[<prev] [next>] [<thread-prev] [thread-next>] [day] [month] [year] [list]
Message-ID: <828b8af7-8b4e-4820-bf78-41a8b7af16ce@mojatatu.com>
Date: Fri, 5 Jan 2024 08:51:04 -0300
From: Pedro Tammela <pctammela@...atatu.com>
To: Jiri Pirko <jiri@...nulli.us>, Jamal Hadi Salim <jhs@...atatu.com>
Cc: netdev@...r.kernel.org, kuba@...nel.org, pabeni@...hat.com,
davem@...emloft.net, edumazet@...gle.com, xiyou.wangcong@...il.com,
victor@...atatu.com, idosch@...sch.org, mleitner@...hat.com,
vladbu@...dia.com, paulb@...dia.com
Subject: Re: [patch net-next] net: sched: move block device tracking into
tcf_block_get/put_ext()
On 05/01/2024 08:24, Jiri Pirko wrote:
> Thu, Jan 04, 2024 at 07:22:48PM CET, jhs@...atatu.com wrote:
>> On Thu, Jan 4, 2024 at 1:03 PM Jiri Pirko <jiri@...nulli.us> wrote:
>>>
>>> Thu, Jan 04, 2024 at 05:10:58PM CET, jhs@...atatu.com wrote:
>>>> On Thu, Jan 4, 2024 at 7:58 AM Jiri Pirko <jiri@...nulli.us> wrote:
>>>>>
>>>>> From: Jiri Pirko <jiri@...dia.com>
>>>>>
>>>>> Inserting the device to block xarray in qdisc_create() is not suitable
>>>>> place to do this. As it requires use of tcf_block() callback, it causes
>>>>> multiple issues. It is called for all qdisc types, which is incorrect.
>>>>>
>>>>> So, instead, move it to more suitable place, which is tcf_block_get_ext()

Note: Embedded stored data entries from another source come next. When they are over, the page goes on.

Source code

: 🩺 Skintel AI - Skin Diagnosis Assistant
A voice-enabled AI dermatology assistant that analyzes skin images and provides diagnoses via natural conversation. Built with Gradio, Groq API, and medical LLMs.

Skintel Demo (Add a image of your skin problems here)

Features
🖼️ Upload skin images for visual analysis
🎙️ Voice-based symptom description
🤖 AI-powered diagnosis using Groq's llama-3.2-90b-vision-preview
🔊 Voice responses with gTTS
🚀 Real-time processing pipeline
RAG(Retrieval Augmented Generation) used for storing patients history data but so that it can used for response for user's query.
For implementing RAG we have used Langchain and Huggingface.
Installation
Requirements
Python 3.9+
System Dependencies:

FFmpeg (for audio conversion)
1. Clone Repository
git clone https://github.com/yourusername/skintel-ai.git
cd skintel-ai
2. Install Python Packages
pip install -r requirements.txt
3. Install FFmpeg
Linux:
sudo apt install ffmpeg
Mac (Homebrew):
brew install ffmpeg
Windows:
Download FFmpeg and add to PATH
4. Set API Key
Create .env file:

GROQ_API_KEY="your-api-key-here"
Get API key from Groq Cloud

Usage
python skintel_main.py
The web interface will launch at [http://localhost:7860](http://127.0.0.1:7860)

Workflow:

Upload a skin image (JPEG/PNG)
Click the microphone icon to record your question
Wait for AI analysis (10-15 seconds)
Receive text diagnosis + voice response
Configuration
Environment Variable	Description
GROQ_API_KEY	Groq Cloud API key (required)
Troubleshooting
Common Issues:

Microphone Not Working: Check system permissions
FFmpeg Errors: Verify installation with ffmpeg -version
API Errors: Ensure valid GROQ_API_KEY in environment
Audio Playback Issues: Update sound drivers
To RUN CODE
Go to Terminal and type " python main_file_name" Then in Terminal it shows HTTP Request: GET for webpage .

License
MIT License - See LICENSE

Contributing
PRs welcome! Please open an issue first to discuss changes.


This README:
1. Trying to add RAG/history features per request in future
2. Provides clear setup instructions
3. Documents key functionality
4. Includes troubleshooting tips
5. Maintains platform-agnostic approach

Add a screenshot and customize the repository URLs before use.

>>>>> and make sure it is only done for qdiscs that use block infrastructure
>>>>> and also only for blocks which are shared.
>>>>>
>>>>> Symmetrically, alter the cleanup path, move the xarray entry removal
>>>>> into tcf_block_put_ext().
>>>>>
>>>>> Fixes: 913b47d3424e ("net/sched: Introduce tc block netdev tracking infra")
>>>>> Reported-by: Ido Schimmel <idosch@...dia.com>
>>>>> Closes: https://lore.kernel.org/all/ZY1hBb8GFwycfgvd@shredder/
>>>>> Reported-by: Kui-Feng Lee <sinquersw@...il.com>
>>>>> Closes: https://lore.kernel.org/all/ce8d3e55-b8bc-409c-ace9-5cf1c4f7c88e@gmail.com/
>>>>> Reported-and-tested-by: syzbot+84339b9e7330daae4d66@...kaller.appspotmail.com
>>>>> Closes: https://lore.kernel.org/all/0000000000007c85f5060dcc3a28@google.com/
>>>>> Reported-and-tested-by: syzbot+806b0572c8d06b66b234@...kaller.appspotmail.com
>>>>> Closes: https://lore.kernel.org/all/00000000000082f2f2060dcc3a92@google.com/
>>>>> Reported-and-tested-by: syzbot+0039110f932d438130f9@...kaller.appspotmail.com
>>>>> Closes: https://lore.kernel.org/all/0000000000007fbc8c060dcc3a5c@google.com/
>>>>> Signed-off-by: Jiri Pirko <jiri@...dia.com>
>>>>
>>>> Did you get a chance to run the tdc tests?
>>>
>>> I ran the TC ones we have in the net/forwarding directory.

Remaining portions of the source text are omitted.